The peak viscosity of decaying foam with natural drainage and coarsening

Wei Yu; Jack H. Y. Lo

doi:10.1039/d4sm00498a

The peak viscosity of decaying foam with natural drainage and coarsening

Wei Yu^* (Co-first Author), Jack H. Y. Lo^* (Co-first Author)

^*Corresponding author for this work

Research output: Journal Publications and Reviews › RGC 21 - Publication in refereed journal › peer-review

2 Citations (Scopus)

1 Downloads (CityUHK Scholars)

Abstract

Studying the change in foam viscosity during foam decay, a spontaneous and inevitable process, is of fundamental and practical interest across many applications, ranging from the froth in a cup of coffee to the carbon sequestration in deep geological reservoirs.

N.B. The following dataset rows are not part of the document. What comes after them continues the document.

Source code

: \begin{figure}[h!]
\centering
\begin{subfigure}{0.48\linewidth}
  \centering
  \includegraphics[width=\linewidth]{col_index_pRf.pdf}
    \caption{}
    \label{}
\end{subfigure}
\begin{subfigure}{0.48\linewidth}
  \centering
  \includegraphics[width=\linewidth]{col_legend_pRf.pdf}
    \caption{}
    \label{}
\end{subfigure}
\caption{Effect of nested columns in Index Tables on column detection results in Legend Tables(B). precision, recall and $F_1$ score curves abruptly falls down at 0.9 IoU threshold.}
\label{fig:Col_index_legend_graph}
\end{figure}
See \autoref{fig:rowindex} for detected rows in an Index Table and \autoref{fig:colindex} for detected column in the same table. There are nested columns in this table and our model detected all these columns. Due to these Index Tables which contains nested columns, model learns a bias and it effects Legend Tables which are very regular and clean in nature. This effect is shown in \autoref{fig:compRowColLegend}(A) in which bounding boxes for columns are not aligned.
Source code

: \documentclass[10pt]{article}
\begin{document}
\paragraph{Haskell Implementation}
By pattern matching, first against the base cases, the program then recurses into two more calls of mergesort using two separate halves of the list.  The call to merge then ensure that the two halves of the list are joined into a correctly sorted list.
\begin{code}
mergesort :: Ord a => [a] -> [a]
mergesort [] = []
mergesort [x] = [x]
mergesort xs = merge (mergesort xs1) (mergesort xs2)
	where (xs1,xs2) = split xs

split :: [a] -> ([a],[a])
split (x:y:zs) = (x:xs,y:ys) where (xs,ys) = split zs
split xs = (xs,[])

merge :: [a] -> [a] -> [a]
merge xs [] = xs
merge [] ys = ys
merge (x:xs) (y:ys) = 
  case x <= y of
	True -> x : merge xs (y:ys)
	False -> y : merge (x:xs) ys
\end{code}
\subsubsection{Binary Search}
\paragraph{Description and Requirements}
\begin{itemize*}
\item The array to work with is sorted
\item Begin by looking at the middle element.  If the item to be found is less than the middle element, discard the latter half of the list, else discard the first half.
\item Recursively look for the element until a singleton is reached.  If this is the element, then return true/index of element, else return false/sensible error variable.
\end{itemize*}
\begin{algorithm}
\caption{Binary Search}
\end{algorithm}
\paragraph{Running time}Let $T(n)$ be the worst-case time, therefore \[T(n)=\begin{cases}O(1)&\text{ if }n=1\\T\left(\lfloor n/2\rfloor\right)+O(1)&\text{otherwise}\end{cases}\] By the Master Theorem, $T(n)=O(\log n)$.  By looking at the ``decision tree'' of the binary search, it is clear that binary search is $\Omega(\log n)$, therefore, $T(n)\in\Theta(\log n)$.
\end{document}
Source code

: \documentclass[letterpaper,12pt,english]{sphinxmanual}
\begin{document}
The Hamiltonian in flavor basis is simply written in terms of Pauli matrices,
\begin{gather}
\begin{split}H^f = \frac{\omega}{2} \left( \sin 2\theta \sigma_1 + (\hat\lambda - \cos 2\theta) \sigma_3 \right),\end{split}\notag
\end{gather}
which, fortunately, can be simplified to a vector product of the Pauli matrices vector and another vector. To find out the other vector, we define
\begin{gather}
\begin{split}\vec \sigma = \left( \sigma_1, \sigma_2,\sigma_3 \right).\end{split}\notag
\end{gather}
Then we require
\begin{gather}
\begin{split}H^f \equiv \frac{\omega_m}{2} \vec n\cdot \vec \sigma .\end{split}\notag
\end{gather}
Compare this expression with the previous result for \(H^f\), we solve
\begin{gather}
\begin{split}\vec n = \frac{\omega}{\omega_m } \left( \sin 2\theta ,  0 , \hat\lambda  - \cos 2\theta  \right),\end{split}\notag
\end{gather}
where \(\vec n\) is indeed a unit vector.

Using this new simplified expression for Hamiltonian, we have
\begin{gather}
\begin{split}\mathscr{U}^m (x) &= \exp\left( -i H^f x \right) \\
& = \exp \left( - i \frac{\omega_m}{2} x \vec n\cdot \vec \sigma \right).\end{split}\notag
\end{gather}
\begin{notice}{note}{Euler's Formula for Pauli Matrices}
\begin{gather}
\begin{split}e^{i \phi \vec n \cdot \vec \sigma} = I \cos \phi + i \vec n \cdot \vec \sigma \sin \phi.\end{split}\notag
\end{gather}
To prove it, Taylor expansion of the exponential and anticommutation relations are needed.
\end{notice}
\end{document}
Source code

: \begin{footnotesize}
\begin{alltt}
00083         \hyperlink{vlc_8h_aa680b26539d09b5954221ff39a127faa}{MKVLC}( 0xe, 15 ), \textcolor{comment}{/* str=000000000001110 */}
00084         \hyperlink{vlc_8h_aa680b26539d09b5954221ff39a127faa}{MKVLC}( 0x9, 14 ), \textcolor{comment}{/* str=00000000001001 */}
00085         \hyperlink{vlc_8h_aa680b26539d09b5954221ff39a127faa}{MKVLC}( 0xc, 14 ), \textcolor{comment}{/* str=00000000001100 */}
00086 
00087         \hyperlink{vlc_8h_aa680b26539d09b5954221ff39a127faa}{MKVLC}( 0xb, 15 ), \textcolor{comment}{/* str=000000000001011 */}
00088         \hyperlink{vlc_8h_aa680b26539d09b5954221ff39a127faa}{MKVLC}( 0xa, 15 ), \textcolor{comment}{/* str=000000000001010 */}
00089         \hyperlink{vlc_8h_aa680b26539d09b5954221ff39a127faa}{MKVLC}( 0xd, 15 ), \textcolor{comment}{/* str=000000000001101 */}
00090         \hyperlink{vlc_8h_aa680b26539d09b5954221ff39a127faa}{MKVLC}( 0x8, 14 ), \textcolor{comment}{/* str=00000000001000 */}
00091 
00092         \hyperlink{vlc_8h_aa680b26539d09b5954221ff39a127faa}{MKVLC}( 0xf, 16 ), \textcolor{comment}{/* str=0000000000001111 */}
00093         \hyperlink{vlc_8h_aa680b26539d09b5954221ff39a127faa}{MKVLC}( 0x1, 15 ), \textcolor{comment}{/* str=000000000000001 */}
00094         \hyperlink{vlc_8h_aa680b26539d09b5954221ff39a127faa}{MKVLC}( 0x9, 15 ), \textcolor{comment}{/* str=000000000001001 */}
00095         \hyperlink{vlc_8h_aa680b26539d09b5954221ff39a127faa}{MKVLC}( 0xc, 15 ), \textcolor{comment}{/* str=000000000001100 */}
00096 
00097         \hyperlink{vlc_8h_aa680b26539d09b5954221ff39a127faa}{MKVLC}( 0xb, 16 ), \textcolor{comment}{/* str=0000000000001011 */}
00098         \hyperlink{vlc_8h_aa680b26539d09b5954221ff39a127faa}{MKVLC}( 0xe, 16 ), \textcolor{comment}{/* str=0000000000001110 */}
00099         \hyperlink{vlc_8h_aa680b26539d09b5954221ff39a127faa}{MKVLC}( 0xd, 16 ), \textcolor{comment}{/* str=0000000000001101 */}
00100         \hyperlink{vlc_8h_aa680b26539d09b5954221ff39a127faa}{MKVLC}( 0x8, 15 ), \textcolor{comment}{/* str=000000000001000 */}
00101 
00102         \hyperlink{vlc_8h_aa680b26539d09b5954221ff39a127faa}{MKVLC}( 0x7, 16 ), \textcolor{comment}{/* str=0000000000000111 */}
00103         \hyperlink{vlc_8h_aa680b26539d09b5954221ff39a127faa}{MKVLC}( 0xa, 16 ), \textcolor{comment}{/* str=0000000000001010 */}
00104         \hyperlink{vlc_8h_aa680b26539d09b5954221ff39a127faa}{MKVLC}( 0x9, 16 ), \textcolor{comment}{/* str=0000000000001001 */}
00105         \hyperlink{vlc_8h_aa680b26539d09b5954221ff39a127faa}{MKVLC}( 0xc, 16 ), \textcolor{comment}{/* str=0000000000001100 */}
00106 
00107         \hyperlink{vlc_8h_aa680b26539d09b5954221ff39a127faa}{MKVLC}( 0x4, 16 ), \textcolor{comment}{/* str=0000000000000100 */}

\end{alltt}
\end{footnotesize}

However, standard rheological measurements impose several experimental constraints, such as the narrow sample confinement and the long initial setup time, interfering with the natural conditions for foam decay. Here, we perform fast and in situ measurements on decaying foam immediately after its generation in a wide column, measuring the viscosity by vibrational probes and measuring the foam structure by optical imaging. We successfully capture the changes during the transition from the drainage-dominated stage to the coarsening-dominated stage. The viscosity reaches its maximum at the crossover point, elucidating the competing effects of drainage and coarsening. The viscosity peaks magnitude and position are influenced by the gas solubility and diffusion coefficient. The phenomena are quantitatively explained by the film-shearing model. Our findings provide the foundation for enhancing foam stability and performance, improving the efficiency of foam-based applications. © The Royal Society of Chemistry 2024.

Original language	English
Pages (from-to)	4964-4971
Number of pages	8
Journal	Soft Matter
Volume	20
Issue number	25
Online published	10 Jun 2024
DOIs	https://doi.org/10.1039/d4sm00498a
Publication status	Published - 7 Jul 2024
Externally published	Yes

Funding

We thank Mazen Kanj for his advice in the experiment design, Zhengwei Pan and Yafei Chen for their help in experiments and fruitful discussion, Jafar Sadeq Al Hamad for his assistance in using the rheometer, Howard A. Stone and Yuan Liu for their suggestions on the manuscript. J. H. Y. L. acknowledges financial support from King Abdullah University of Science and Technology under grant BAS/1/1352-01-01 and Sigurdur Thoroddsen.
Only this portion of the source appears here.